Si le film n’est pas toujours en couleurs ni en noir & blanc, c’est que Mosfilm avait donné 5 400 m de pellicule couleur à Mikhalkov. Une restriction avec laquelle ils n’ont pas dû rigoler, d’autant qu’elle les empêchait de… tirer en longueur, mais ça tombe bien car le réalisateur avait déjà plus d’un tour(nage ?) dans son sac malgré que c’était sa première œuvre longue, & nulle intention de s’éterniser. Il va juste tranquillement transformer la contrainte en technique en jouant de contrejours pour que le même plan puisse être à la fois en couleurs & en noir & blanc. C’est ce qu’on appelle faire un pied-de-nez à ses producteurs.

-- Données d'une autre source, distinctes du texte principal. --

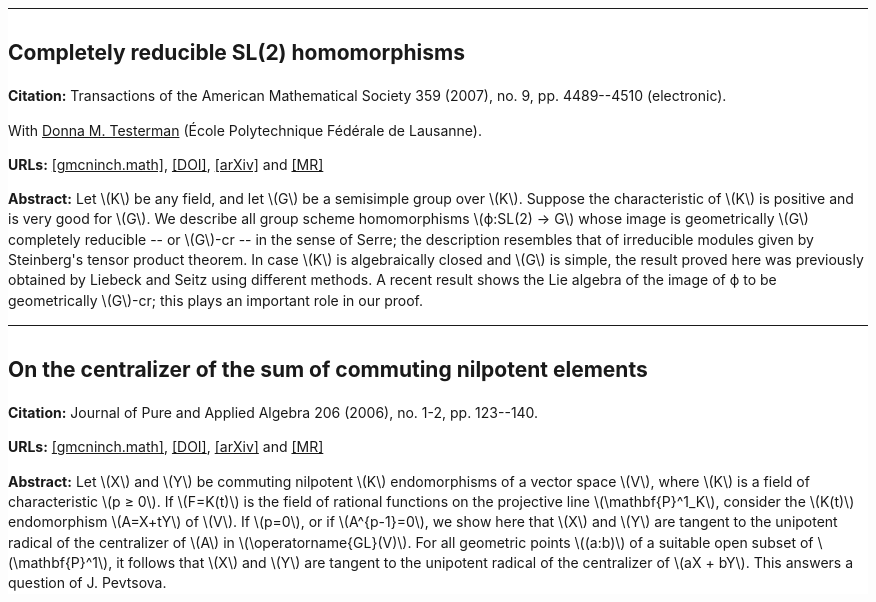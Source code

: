    ------ 
    
Completely reducible SL(2) homomorphisms
----------------------------------------
   **Citation:** Transactions of the American Mathematical Society 359 (2007), no. 9, pp. 4489--4510 (electronic).  
   
   With [Donna M. Testerman](https://grtes.epfl.ch/~testerma/) (École Polytechnique Fédérale de Lausanne).  
   
   **URLs:** [[gmcninch.math]](https://gmcninch-tufts.github.io/prof-math/assets/manuscripts/completely-reducible-sl(2)-homomorphisms.pdf), [[DOI]](http://dx.doi.org/10.1090/S0002-9947-07-04289-4), [[arXiv]](http://arxiv.org/abs/math.RT/0510377) and [[MR]](http://www.ams.org/mathscinet-getitem?mr=MR2309195) 
   
    
   
   **Abstract:** Let \\(K\\) be any field, and let \\(G\\) be a semisimple group
   over \\(K\\).  Suppose the characteristic of \\(K\\) is positive
   and is very good for \\(G\\).  We describe all group scheme
   homomorphisms \\(ϕ:SL(2) → G\\) whose image is geometrically
   \\(G\\) completely reducible -- or \\(G\\)-cr -- in the sense of
   Serre; the description resembles that of irreducible modules given
   by Steinberg's tensor product theorem. In case \\(K\\) is
   algebraically closed and \\(G\\) is simple, the result proved here
   was previously obtained by Liebeck and Seitz using different
   methods.  A recent result shows the Lie algebra of the image of ϕ
   to be geometrically \\(G\\)-cr; this plays an important role in
   our proof.
    
   ------ 
    
On the centralizer of the sum of commuting nilpotent elements
-------------------------------------------------------------
   **Citation:** Journal of Pure and Applied Algebra 206 (2006), no. 1-2, pp. 123--140.  
   
    
   
   **URLs:** [[gmcninch.math]](https://gmcninch-tufts.github.io/prof-math/assets/manuscripts/on-the-centralizer-of-the-sum-of-commuting-nilpotent-elements.pdf), [[DOI]](http://dx.doi.org/10.1016/j.jpaa.2005.04.016), [[arXiv]](http://arxiv.org/abs/math.RT/0412283) and [[MR]](http://www.ams.org/mathscinet-getitem?mr=MR2220085) 
   
    
   
   **Abstract:** Let \\(X\\) and \\(Y\\) be commuting nilpotent \\(K\\)
   endomorphisms of a vector space \\(V\\), where \\(K\\) is a field
   of characteristic \\(p ≥ 0\\). If \\(F=K(t)\\) is the field of
   rational functions on the projective line \\(\\mathbf{P}^1_K\\),
   consider the \\(K(t)\\) endomorphism \\(A=X+tY\\) of \\(V\\). If
   \\(p=0\\), or if \\(A^{p-1}=0\\), we show here that \\(X\\) and
   \\(Y\\) are tangent to the unipotent radical of the centralizer of
   \\(A\\) in \\(\\operatorname{GL}(V)\\).  For all geometric points
   \\((a:b)\\) of a suitable open subset of \\(\\mathbf{P}^1\\), it
   follows that \\(X\\) and \\(Y\\) are tangent to the unipotent
   radical of the centralizer of \\(aX + bY\\). This answers a
   question of J. Pevtsova.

Ce genre de motifs, c’est habituel chez lui – apparemment déjà à l’époque. Pas du tout, en tout cas, comme le western spaghetti dont le montage énergique sort un peu le pays de son culte rigide de la guerre : une toute nouvelle cosmogonie cinématographique jaillissait avec Mikhalkov, qui avait encore tout à donner au septième art & pas seulement en copiant les genres étrangers. Son Far East proche de la terre, généreux en espace donné aux acteurs, est presque une offrande à la réconciliation de l’art & de l’histoire, dont la seule anicroche est une direction d’acteurs trop molle qui donne lieu à pas mal de gestes tristement forcés.
Signe déjà du génie visuel de Mikhalkov, le film s’efface beaucoup au profit de son scénario, mais il est aussi porteur des valeurs plus profondes de l’artiste : sa sensibilité pour l’Homme sous diverses contraintes, notamment, dont il tient à faire briller le pathos dans une fraternité finale qui est (là aussi) réconciliatrice, lui permet de parler aux spectateurs de part & d’autre du Rideau de Fer. Même si on ne risque pas de tout comprendre.